== Material shown

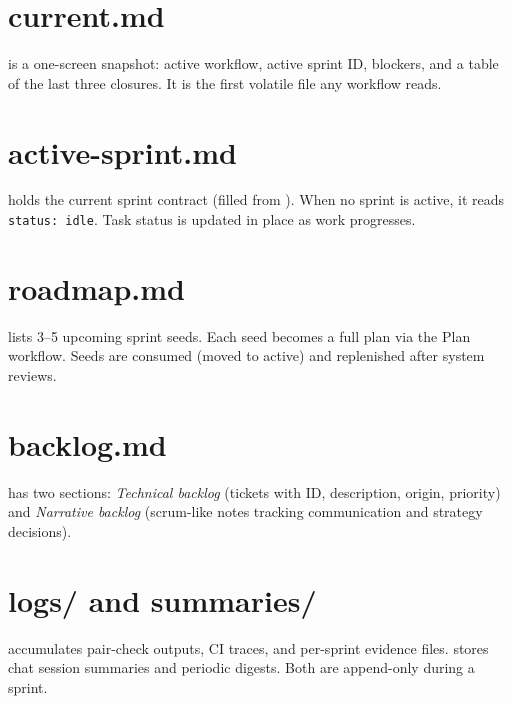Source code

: \documentclass[a4paper,11pt,openany]{report}
\begin{document}
\section{current.md}

 is a one-screen snapshot: active workflow, active
sprint ID, blockers, and a table of the last three closures. It is the first
volatile file any workflow reads.

\section{active-sprint.md}

 holds the current sprint contract (filled from
). When no sprint is active, it reads
\texttt{status: idle}. Task status is updated in place as work progresses.

\section{roadmap.md}

 lists 3--5 upcoming sprint seeds. Each seed becomes
a full plan via the Plan workflow. Seeds are consumed (moved to active) and
replenished after system reviews.

\section{backlog.md}

 has two sections: \emph{Technical backlog} (tickets
with ID, description, origin, priority) and \emph{Narrative backlog} (scrum-like
notes tracking communication and strategy decisions).

\section{logs/ and summaries/}

 accumulates pair-check outputs, CI traces, and per-sprint
evidence files.  stores chat session summaries and
periodic digests. Both are append-only during a sprint.



\end{document}
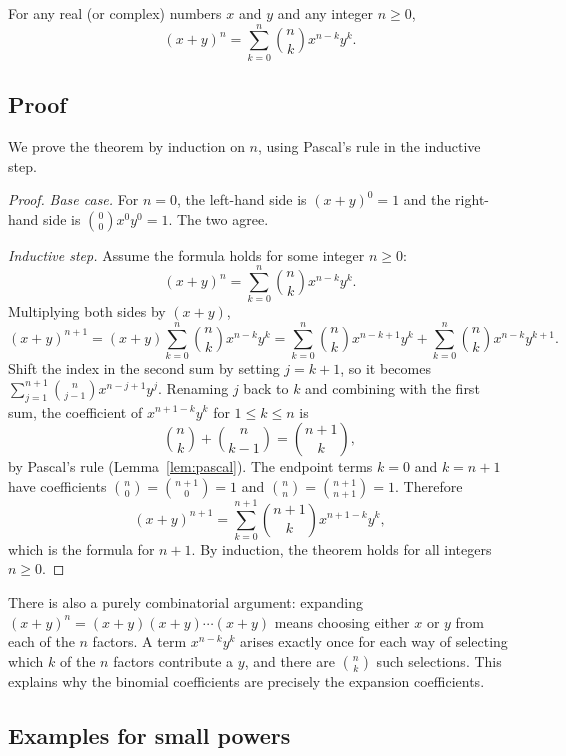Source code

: \begin{theorem}\label{thm:binomial}
For any real (or complex) numbers $x$ and $y$ and any integer $n \geq 0$,
\[
(x + y)^n = \sum_{k=0}^{n} \binom{n}{k} x^{n-k} y^{k}.
\]
\end{theorem}

\subsection{Proof}

We prove the theorem by induction on $n$, using Pascal's rule in the inductive step.

\begin{proof}
\emph{Base case.} For $n = 0$, the left-hand side is $(x+y)^0 = 1$ and the right-hand side is $\binom{0}{0} x^0 y^0 = 1$. The two agree.

\emph{Inductive step.} Assume the formula holds for some integer $n \geq 0$:
\[
(x + y)^n = \sum_{k=0}^{n} \binom{n}{k} x^{n-k} y^{k}.
\]
Multiplying both sides by $(x + y)$,
\[
(x + y)^{n+1} = (x + y)\sum_{k=0}^{n} \binom{n}{k} x^{n-k} y^{k}
= \sum_{k=0}^{n} \binom{n}{k} x^{n-k+1} y^{k} + \sum_{k=0}^{n} \binom{n}{k} x^{n-k} y^{k+1}.
\]
Shift the index in the second sum by setting $j = k+1$, so it becomes $\sum_{j=1}^{n+1} \binom{n}{j-1} x^{n-j+1} y^{j}$. Renaming $j$ back to $k$ and combining with the first sum, the coefficient of $x^{n+1-k} y^{k}$ for $1 \leq k \leq n$ is
\[
\binom{n}{k} + \binom{n}{k-1} = \binom{n+1}{k},
\]
by Pascal's rule (Lemma~\ref{lem:pascal}). The endpoint terms $k = 0$ and $k = n+1$ have coefficients $\binom{n}{0} = \binom{n+1}{0} = 1$ and $\binom{n}{n} = \binom{n+1}{n+1} = 1$. Therefore
\[
(x + y)^{n+1} = \sum_{k=0}^{n+1} \binom{n+1}{k} x^{n+1-k} y^{k},
\]
which is the formula for $n+1$. By induction, the theorem holds for all integers $n \geq 0$.
\end{proof}

\begin{remark}
There is also a purely combinatorial argument: expanding $(x+y)^n = (x+y)(x+y)\cdots(x+y)$ means choosing either $x$ or $y$ from each of the $n$ factors. A term $x^{n-k} y^{k}$ arises exactly once for each way of selecting which $k$ of the $n$ factors contribute a $y$, and there are $\binom{n}{k}$ such selections. This explains why the binomial coefficients are precisely the expansion coefficients.
\end{remark}

\subsection{Examples for small powers}


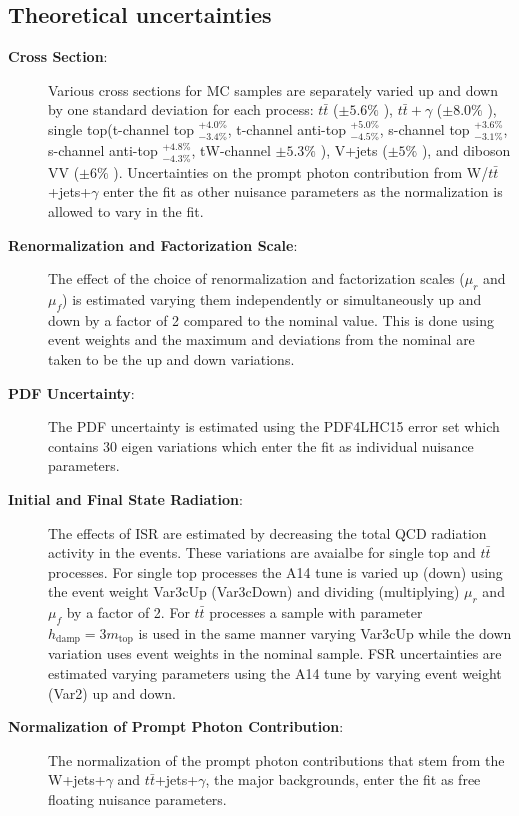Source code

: \subsection{Theoretical uncertainties}
\begin{description}
\item[\textbf{Cross Section}:]  Various cross sections for MC samples are separately varied up and down by one standard deviation for each process: $t\bar{t}$ ($\pm5.6\%$ \cite{ttXSec}), $t\bar{t}+\gamma$ ($\pm 8.0\%$ \cite{ATLAS:2018pmj}), single top(t-channel top $^{+4.0\%}_{-3.4\%}$, t-channel anti-top $^{+5.0\%}_{-4.5\%}$, s-channel top $^{+3.6\%}_{-3.1\%}$, s-channel anti-top $^{+4.8\%}_{-4.3\%}$, tW-channel $\pm 5.3\%$ \cite{SingleTopXSec}), V+jets ($\pm5\%$ \cite{VXSec}), and diboson VV ($\pm 6\%$ \cite{VXSec}).  Uncertainties on the prompt photon contribution from W/$t\bar{t}$+jets+$\gamma$ enter the fit as other nuisance parameters as the normalization is allowed to vary in the fit.

\item[\textbf{Renormalization and Factorization Scale}:]  The effect of the choice of renormalization and factorization scales ($\mu_r$ and $\mu_f$) is estimated varying them independently or simultaneously up and down by a factor of 2 compared to the nominal value.  This is done using event weights and the maximum and deviations from the nominal are taken to be the up and down variations.

\item[\textbf{PDF Uncertainty}:]  The PDF uncertainty is estimated using the PDF4LHC15 error set which contains 30 eigen variations which enter the fit as individual nuisance parameters.

\item[\textbf{Initial and Final State Radiation}:] The effects of ISR are estimated by decreasing the total QCD radiation activity in the events.  These variations are avaialbe for single top and $t\bar{t}$ processes.  For single top processes the A14 tune is varied up (down) using the event weight Var3cUp (Var3cDown) and dividing (multiplying) $\mu_r$ and $\mu_f$ by a factor of 2.  For $t\bar{t}$ processes a sample with parameter $h_\text{damp}=3m_\text{top}$ is used in the same manner varying Var3cUp while the down variation uses event weights in the nominal sample.   FSR uncertainties are estimated varying parameters using the A14 tune by varying event weight (Var2) up and down. %

\item[\textbf{Normalization of Prompt Photon Contribution}:]  The normalization of the prompt photon contributions that stem from the W+jets+$\gamma$ and $t\bar{t}$+jets+$\gamma$, the major backgrounds, enter the fit as free floating nuisance parameters.


\end{description}
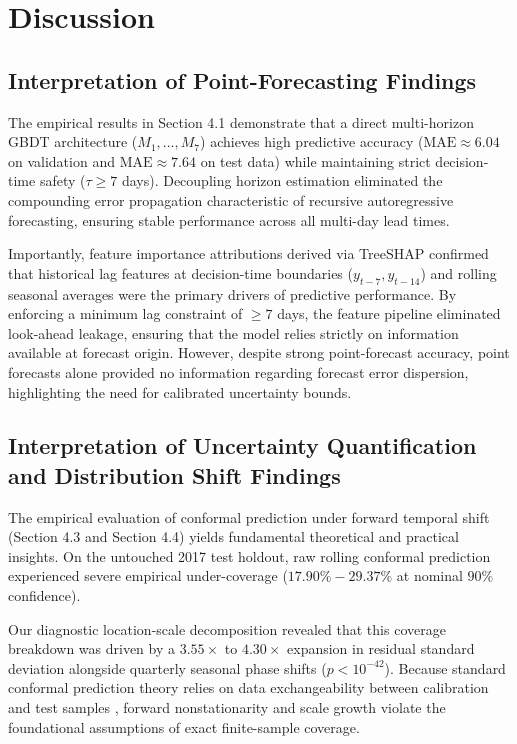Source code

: \section{Discussion}

\subsection{Interpretation of Point-Forecasting Findings}
The empirical results in Section 4.1 demonstrate that a direct multi-horizon GBDT architecture ($M_1, \dots, M_7$) achieves high predictive accuracy ($\text{MAE} \approx 6.04$ on validation and $\text{MAE} \approx 7.64$ on test data) while maintaining strict decision-time safety ($\tau \ge 7$ days). Decoupling horizon estimation eliminated the compounding error propagation characteristic of recursive autoregressive forecasting, ensuring stable performance across all multi-day lead times.

Importantly, feature importance attributions derived via TreeSHAP confirmed that historical lag features at decision-time boundaries ($y_{t-7}, y_{t-14}$) and rolling seasonal averages were the primary drivers of predictive performance. By enforcing a minimum lag constraint of $\ge 7$ days, the feature pipeline eliminated look-ahead leakage, ensuring that the model relies strictly on information available at forecast origin. However, despite strong point-forecast accuracy, point forecasts alone provided no information regarding forecast error dispersion, highlighting the need for calibrated uncertainty bounds.

\subsection{Interpretation of Uncertainty Quantification and Distribution Shift Findings}
The empirical evaluation of conformal prediction under forward temporal shift (Section 4.3 and Section 4.4) yields fundamental theoretical and practical insights. On the untouched 2017 test holdout, raw rolling conformal prediction experienced severe empirical under-coverage ($17.90\%-29.37\%$ at nominal $90\%$ confidence).

Our diagnostic location-scale decomposition revealed that this coverage breakdown was driven by a $3.55\times$ to $4.30\times$ expansion in residual standard deviation alongside quarterly seasonal phase shifts ($p < 10^{-42}$). Because standard conformal prediction theory relies on data exchangeability between calibration and test samples \cite{vovk2005algorithmic, angelopoulos2021gentle}, forward nonstationarity and scale growth violate the foundational assumptions of exact finite-sample coverage.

====

From the material above, determine how many lines hold the string "binomial"; give the number without comment.

**Answer section**
2